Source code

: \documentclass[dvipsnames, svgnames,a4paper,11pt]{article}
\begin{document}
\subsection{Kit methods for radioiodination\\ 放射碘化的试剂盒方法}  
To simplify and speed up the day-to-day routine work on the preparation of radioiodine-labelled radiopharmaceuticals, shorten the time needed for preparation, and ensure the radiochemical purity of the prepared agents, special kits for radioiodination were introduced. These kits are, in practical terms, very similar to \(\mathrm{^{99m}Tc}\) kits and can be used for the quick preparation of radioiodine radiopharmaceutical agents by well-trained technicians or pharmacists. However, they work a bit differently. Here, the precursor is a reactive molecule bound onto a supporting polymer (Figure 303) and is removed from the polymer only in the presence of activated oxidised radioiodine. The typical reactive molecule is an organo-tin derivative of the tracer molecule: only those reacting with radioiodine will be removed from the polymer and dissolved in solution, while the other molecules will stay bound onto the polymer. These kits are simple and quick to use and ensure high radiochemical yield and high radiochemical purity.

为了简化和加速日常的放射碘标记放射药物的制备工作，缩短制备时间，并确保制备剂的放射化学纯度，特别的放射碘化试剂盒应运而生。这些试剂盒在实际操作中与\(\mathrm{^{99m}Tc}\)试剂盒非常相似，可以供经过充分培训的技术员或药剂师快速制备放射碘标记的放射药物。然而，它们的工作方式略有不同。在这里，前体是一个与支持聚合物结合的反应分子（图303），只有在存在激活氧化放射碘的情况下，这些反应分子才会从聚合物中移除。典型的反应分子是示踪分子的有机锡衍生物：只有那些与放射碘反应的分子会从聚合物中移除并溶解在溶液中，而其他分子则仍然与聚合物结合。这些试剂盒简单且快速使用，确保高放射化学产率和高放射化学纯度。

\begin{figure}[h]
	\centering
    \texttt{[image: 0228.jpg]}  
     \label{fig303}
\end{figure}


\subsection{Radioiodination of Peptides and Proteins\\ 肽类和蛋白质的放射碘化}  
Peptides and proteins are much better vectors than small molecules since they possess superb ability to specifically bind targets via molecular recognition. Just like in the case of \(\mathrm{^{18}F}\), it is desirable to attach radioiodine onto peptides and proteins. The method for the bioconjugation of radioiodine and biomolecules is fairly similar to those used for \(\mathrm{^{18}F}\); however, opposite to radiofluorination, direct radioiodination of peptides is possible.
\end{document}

(YOUR INSTRUCTIONS): Exactly as it stands, output the whole listing.

(ANSWER):
Source code

: \documentclass[dvipsnames, svgnames,a4paper,11pt]{article}
\begin{document}
\subsection{Kit methods for radioiodination\\ 放射碘化的试剂盒方法}  
To simplify and speed up the day-to-day routine work on the preparation of radioiodine-labelled radiopharmaceuticals, shorten the time needed for preparation, and ensure the radiochemical purity of the prepared agents, special kits for radioiodination were introduced. These kits are, in practical terms, very similar to \(\mathrm{^{99m}Tc}\) kits and can be used for the quick preparation of radioiodine radiopharmaceutical agents by well-trained technicians or pharmacists. However, they work a bit differently. Here, the precursor is a reactive molecule bound onto a supporting polymer (Figure 303) and is removed from the polymer only in the presence of activated oxidised radioiodine. The typical reactive molecule is an organo-tin derivative of the tracer molecule: only those reacting with radioiodine will be removed from the polymer and dissolved in solution, while the other molecules will stay bound onto the polymer. These kits are simple and quick to use and ensure high radiochemical yield and high radiochemical purity.

为了简化和加速日常的放射碘标记放射药物的制备工作，缩短制备时间，并确保制备剂的放射化学纯度，特别的放射碘化试剂盒应运而生。这些试剂盒在实际操作中与\(\mathrm{^{99m}Tc}\)试剂盒非常相似，可以供经过充分培训的技术员或药剂师快速制备放射碘标记的放射药物。然而，它们的工作方式略有不同。在这里，前体是一个与支持聚合物结合的反应分子（图303），只有在存在激活氧化放射碘的情况下，这些反应分子才会从聚合物中移除。典型的反应分子是示踪分子的有机锡衍生物：只有那些与放射碘反应的分子会从聚合物中移除并溶解在溶液中，而其他分子则仍然与聚合物结合。这些试剂盒简单且快速使用，确保高放射化学产率和高放射化学纯度。

\begin{figure}[h]
	\centering
    \texttt{[image: 0228.jpg]}  
     \label{fig303}
\end{figure}


\subsection{Radioiodination of Peptides and Proteins\\ 肽类和蛋白质的放射碘化}  
Peptides and proteins are much better vectors than small molecules since they possess superb ability to specifically bind targets via molecular recognition. Just like in the case of \(\mathrm{^{18}F}\), it is desirable to attach radioiodine onto peptides and proteins. The method for the bioconjugation of radioiodine and biomolecules is fairly similar to those used for \(\mathrm{^{18}F}\); however, opposite to radiofluorination, direct radioiodination of peptides is possible.
\end{document}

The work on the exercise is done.